On the one hand, the best encoding is one where the number of bits used for each outcome is matched to the probability of that outcome, in our example 1, 2 and 3 bits respectively for symbols with probability 1/2¹, 1/2² and 1/2³ (similar considerations also apply when the probabilities are not neat powers of 1/2, for instance arithmetic encoding can provide an exact match to any probability distribution).

On the other hand, even after we decide how many bits will be used to encode each particular outcome, this still does not tell us what the average number of bits per symbol this amounts to unless we know the probabilities of the outcomes -- we cannot calculate a weighted sum unless we know the weights!

There's a number of subtle points involved with probability though. For one thing, probabilities are not carved in stone, the probabilities a receiver expects are ultimately rooted in what they (rightly or wrongly) believe and expect.

It's no surprise of course that the amount of (new) information in a message depends on what the receiver already knows. In fact, if we knew everything we would know exactly what message we were going to get and it would contain zero information! This, BTW, is why a million digits of pi or a prime number table contain no information: you could reconstruct them yourself, given enough time...

In practice, the calculation of amount of information assumes we know certain things (for example, letter frequency in a typical message) and don't know certain other things (such as what the message is going to be).

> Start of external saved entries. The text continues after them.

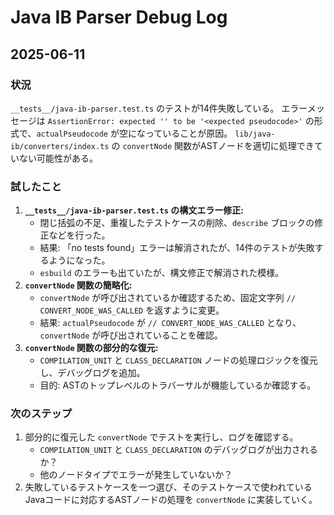 # Java IB Parser Debug Log

## 2025-06-11

### 状況

`__tests__/java-ib-parser.test.ts` のテストが14件失敗している。
エラーメッセージは `AssertionError: expected '' to be '<expected pseudocode>'` の形式で、`actualPseudocode` が空になっていることが原因。
`lib/java-ib/converters/index.ts` の `convertNode` 関数がASTノードを適切に処理できていない可能性がある。

### 試したこと

1.  **`__tests__/java-ib-parser.test.ts` の構文エラー修正:**
    *   閉じ括弧の不足、重複したテストケースの削除、`describe` ブロックの修正などを行った。
    *   結果: 「no tests found」エラーは解消されたが、14件のテストが失敗するようになった。
    *   `esbuild` のエラーも出ていたが、構文修正で解消された模様。
2.  **`convertNode` 関数の簡略化:**
    *   `convertNode` が呼び出されているか確認するため、固定文字列 `// CONVERT_NODE_WAS_CALLED` を返すように変更。
    *   結果: `actualPseudocode` が `// CONVERT_NODE_WAS_CALLED` となり、`convertNode` が呼び出されていることを確認。
3.  **`convertNode` 関数の部分的な復元:**
    *   `COMPILATION_UNIT` と `CLASS_DECLARATION` ノードの処理ロジックを復元し、デバッグログを追加。
    *   目的: ASTのトップレベルのトラバーサルが機能しているか確認する。

### 次のステップ

1.  部分的に復元した `convertNode` でテストを実行し、ログを確認する。
    *   `COMPILATION_UNIT` と `CLASS_DECLARATION` のデバッグログが出力されるか？
    *   他のノードタイプでエラーが発生していないか？
2.  失敗しているテストケースを一つ選び、そのテストケースで使われているJavaコードに対応するASTノードの処理を `convertNode` に実装していく。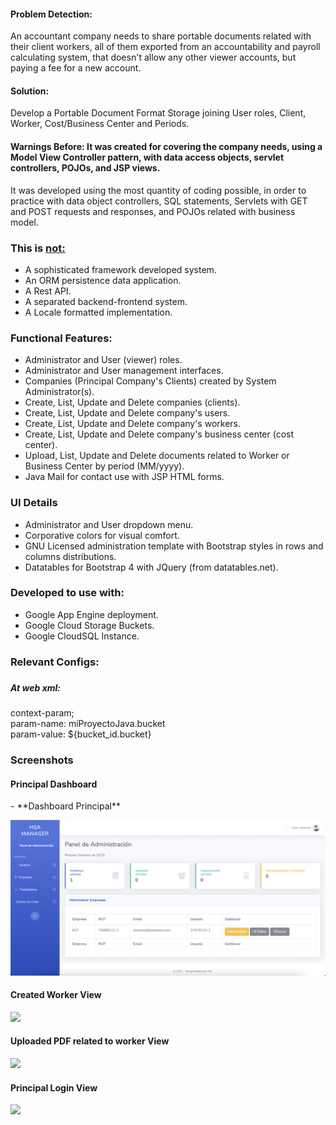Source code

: <h4>Problem Detection: </h4>

<p>An accountant company needs to share portable documents related with their client workers,
all of them exported from an accountability and payroll calculating system, that doesn't allow any other
viewer accounts, but paying a fee for a new account. </p>

<h4>Solution:</h4>

<p>
Develop a Portable Document Format Storage joining User roles, Client, Worker, Cost/Business Center and Periods.</p>

<h4>Warnings Before: It was created for covering the company needs, using
a Model View Controller pattern, with data access objects, servlet controllers, POJOs, and JSP views.</h4>
<p>It was developed using the most quantity of coding possible, in order to practice with data object controllers, SQL statements, Servlets with GET and POST requests and responses, and POJOs related with business model.</p>

<h3>This is <strong><u>not:</u></strong></h3>

<ul>
    <li>A sophisticated framework developed system.</li>
    <li>An ORM persistence data application.</li>
    <li>A Rest API.</li>
    <li>A separated backend-frontend system.</li>
    <li>A Locale formatted implementation.</li>
</ul>
</p>


<h3>Functional Features:</h3>

<div>
<ul>
    <li>Administrator and User (viewer) roles.</li>
    <li>Administrator and User management interfaces.</li>
    <li>Companies (Principal Company's Clients) created by System Administrator(s).</li>
    <li>Create, List, Update and Delete companies (clients).</li>
    <li>Create, List, Update and Delete company's users.</li>
    <li>Create, List, Update and Delete company's workers.</li>
    <li>Create, List, Update and Delete company's business center (cost center).</li>
    <li>Upload, List, Update and Delete documents related to Worker or Business Center by period (MM/yyyy).</li>
    <li>Java Mail for contact use with JSP HTML forms.</li>
</ul>
</div>

<h3>UI Details</h3>
<div>
<ul>
    <li>Administrator and User dropdown menu.</li>
    <li>Corporative colors for visual comfort.</li>
    <li>GNU Licensed administration template with Bootstrap styles in rows and columns distributions.</li>
    <li>Datatables for Bootstrap 4 with JQuery (from datatables.net).</li>
</ul>
</div>

<h3>Developed to use with:</h3>
<ul>
    <li>Google App Engine deployment.</li>
    <li>Google Cloud Storage Buckets.</li>
    <li>Google CloudSQL Instance.</li>
</ul>


<h3>Relevant Configs:<h3>

<h5>At web xml:</h5>
<p>context-param; <br>
    param-name: miProyectoJava.bucket <br>
    param-value: ${bucket_id.bucket}
</p>

<h3>Screenshots</h3>
<h4>Principal Dashboard</h4>
<div>
    - **Dashboard Principal**

![Dashboard](/web/img/principal_dashboard.png)
</div>
<h4>Created Worker View</h4>
<div>
    <img src="https://mgimgsgitrepository.s3-us-west-1.amazonaws.com/worker_create_view.png">
</div>
<h4>Uploaded PDF related to worker View</h4>
<div>
    <img src="https://mgimgsgitrepository.s3-us-west-1.amazonaws.com/uploaded_pdf_worker.png">
</div>
<h4>Principal Login View</h4>
<div>
    <img src="https://mgimgsgitrepository.s3-us-west-1.amazonaws.com/login_view.png">
</div>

There are no hard and fast rules what we know in advance. If you archive emails from me and know that half of them start with "sorry i didn't get back to you earlier" you will be able to express the presence or absence of that phrase in one bit <g>. If you think up a coding scheme for the English language you may or may not want to take letter frequency into account, and if you do, you may or may not want to take combination frequencies into account. Point is, amount of information is only defined with reference to certain probabilities. And the probabilities you believe in don't even have to be true, whatever that means <g>. You can still calculate the amount of information with reference to them.

It's time to distinguish between the formal calculation of information, which is with reference to a certain set of probabilities on the one hand...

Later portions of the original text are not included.